EXERCISE DIRECTIONS: Find the lines in the records below that contain "Verantwortlichkeiten", and report each of them.

RECORDS FOR PROCESSING:
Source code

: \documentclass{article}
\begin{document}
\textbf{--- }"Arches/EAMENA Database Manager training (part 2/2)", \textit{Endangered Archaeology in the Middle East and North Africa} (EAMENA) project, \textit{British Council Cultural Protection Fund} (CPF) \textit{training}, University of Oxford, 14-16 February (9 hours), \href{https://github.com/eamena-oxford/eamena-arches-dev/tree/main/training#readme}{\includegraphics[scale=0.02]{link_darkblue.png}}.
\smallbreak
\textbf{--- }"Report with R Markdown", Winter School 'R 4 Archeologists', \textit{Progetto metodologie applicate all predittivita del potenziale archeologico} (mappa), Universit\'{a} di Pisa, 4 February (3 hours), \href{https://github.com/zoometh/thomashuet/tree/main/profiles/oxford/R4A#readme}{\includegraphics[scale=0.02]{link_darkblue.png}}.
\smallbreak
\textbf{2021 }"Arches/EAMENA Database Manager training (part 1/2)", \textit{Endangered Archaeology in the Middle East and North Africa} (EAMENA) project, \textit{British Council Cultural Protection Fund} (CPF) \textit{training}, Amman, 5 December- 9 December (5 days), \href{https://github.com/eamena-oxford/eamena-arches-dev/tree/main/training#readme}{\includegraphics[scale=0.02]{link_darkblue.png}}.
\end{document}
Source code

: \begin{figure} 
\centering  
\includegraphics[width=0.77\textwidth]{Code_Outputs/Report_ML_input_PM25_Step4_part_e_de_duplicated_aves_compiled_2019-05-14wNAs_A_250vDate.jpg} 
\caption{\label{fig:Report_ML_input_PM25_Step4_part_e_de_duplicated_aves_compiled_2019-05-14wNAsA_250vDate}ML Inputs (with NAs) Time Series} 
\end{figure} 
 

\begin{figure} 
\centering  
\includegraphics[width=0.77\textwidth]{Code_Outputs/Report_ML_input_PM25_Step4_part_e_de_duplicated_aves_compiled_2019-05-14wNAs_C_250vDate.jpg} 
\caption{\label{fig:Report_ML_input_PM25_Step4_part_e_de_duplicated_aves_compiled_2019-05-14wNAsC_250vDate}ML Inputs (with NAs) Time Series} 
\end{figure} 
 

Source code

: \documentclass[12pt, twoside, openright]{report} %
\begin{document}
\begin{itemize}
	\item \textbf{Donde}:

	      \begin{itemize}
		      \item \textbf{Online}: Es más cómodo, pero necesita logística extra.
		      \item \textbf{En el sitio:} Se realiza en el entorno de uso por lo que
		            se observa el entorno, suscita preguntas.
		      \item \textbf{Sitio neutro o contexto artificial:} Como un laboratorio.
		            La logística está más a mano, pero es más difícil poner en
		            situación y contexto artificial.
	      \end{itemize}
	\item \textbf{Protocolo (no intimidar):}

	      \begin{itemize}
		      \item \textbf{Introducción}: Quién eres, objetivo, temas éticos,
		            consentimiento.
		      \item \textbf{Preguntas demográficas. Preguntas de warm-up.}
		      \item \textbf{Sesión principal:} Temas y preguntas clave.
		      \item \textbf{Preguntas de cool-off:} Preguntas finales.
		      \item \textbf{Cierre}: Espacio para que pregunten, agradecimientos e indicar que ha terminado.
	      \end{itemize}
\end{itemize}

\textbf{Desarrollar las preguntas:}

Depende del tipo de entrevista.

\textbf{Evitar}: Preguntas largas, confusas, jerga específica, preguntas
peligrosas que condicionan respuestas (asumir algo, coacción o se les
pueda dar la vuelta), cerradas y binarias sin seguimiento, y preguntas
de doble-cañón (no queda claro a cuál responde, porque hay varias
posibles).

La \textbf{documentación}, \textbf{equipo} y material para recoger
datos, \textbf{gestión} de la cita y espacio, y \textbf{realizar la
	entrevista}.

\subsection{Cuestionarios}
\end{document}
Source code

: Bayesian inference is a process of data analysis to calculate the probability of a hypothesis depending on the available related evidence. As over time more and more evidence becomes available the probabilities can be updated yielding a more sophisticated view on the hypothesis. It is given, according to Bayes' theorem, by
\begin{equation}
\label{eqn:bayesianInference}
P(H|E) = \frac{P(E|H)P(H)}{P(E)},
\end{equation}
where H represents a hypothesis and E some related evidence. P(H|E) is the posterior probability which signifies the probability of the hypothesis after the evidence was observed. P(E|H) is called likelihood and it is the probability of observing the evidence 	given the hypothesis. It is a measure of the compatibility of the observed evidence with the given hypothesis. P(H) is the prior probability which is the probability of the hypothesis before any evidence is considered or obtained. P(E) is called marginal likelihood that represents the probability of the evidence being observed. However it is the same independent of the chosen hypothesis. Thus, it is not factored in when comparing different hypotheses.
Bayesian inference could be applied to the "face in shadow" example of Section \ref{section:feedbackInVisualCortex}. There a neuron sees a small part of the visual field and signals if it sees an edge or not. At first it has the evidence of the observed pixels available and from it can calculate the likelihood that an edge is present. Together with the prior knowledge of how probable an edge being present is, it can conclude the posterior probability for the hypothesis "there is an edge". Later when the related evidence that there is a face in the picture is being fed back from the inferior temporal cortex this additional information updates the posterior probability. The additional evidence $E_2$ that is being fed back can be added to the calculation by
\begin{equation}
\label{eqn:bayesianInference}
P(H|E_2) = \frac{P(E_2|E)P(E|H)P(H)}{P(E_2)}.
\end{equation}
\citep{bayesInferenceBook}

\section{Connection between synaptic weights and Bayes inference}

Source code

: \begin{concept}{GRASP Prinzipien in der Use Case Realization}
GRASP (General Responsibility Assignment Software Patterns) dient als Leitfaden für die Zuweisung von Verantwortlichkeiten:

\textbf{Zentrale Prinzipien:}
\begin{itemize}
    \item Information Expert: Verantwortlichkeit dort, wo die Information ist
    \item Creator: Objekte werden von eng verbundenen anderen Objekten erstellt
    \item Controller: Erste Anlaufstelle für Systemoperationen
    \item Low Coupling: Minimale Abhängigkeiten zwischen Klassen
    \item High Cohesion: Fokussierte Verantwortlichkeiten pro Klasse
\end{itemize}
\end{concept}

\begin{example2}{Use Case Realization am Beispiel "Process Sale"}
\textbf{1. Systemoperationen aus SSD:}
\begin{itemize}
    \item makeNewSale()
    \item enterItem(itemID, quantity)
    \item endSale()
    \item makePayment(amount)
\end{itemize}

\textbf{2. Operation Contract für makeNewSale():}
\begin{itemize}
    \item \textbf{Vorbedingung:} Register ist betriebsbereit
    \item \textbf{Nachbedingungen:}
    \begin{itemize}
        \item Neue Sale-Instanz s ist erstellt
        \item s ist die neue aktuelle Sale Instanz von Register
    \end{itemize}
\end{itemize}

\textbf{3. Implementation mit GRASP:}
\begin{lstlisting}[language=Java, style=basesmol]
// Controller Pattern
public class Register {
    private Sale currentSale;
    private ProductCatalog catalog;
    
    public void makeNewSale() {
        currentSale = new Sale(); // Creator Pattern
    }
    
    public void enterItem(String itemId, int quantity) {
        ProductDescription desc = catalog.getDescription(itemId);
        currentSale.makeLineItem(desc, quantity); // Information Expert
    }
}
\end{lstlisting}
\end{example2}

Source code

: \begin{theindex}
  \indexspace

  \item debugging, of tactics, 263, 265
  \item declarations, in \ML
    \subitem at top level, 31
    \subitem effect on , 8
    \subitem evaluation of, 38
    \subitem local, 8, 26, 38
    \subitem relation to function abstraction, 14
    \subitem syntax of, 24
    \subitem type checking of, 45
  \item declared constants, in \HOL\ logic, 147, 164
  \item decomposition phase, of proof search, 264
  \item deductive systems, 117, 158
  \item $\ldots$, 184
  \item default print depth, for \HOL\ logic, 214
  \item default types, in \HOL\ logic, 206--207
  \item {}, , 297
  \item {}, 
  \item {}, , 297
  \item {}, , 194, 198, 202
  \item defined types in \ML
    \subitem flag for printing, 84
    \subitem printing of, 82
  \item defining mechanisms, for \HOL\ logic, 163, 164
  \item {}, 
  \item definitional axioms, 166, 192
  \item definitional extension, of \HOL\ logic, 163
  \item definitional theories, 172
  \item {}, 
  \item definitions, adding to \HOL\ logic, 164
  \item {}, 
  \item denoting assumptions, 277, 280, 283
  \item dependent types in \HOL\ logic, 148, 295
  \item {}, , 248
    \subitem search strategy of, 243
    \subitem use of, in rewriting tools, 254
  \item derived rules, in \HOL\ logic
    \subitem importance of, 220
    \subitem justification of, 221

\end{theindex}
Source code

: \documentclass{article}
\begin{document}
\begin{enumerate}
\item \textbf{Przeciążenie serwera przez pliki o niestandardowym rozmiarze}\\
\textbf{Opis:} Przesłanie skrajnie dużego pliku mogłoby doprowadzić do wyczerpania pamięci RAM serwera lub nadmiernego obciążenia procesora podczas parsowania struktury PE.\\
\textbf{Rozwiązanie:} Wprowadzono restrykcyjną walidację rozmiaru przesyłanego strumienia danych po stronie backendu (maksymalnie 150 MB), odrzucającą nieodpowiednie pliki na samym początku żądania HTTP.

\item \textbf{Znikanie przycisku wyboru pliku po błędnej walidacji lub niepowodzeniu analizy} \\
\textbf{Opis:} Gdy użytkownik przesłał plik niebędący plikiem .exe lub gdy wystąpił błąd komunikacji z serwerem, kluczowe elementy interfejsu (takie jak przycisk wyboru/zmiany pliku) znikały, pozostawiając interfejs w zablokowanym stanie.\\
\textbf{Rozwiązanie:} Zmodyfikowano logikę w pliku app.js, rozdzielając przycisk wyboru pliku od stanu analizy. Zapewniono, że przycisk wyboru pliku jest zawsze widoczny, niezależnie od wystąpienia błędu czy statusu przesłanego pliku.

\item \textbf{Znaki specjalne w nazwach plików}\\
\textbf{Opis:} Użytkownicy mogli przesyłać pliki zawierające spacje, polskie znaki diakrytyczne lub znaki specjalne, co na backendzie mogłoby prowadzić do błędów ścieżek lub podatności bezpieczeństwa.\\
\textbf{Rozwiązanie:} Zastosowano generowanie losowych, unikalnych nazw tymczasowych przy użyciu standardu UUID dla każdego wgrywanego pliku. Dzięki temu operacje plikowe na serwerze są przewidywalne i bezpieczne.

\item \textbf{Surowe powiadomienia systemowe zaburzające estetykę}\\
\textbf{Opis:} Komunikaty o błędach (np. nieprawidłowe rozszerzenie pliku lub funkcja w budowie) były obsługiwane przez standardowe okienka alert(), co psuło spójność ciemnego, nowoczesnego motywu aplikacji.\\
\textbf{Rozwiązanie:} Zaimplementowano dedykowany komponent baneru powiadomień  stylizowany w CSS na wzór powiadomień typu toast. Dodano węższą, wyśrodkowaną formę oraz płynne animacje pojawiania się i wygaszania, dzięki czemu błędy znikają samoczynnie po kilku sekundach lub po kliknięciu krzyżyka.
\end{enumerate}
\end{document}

ANSWER TO THIS TASK:
GRASP (General Responsibility Assignment Software Patterns) dient als Leitfaden für die Zuweisung von Verantwortlichkeiten:
    \item High Cohesion: Fokussierte Verantwortlichkeiten pro Klasse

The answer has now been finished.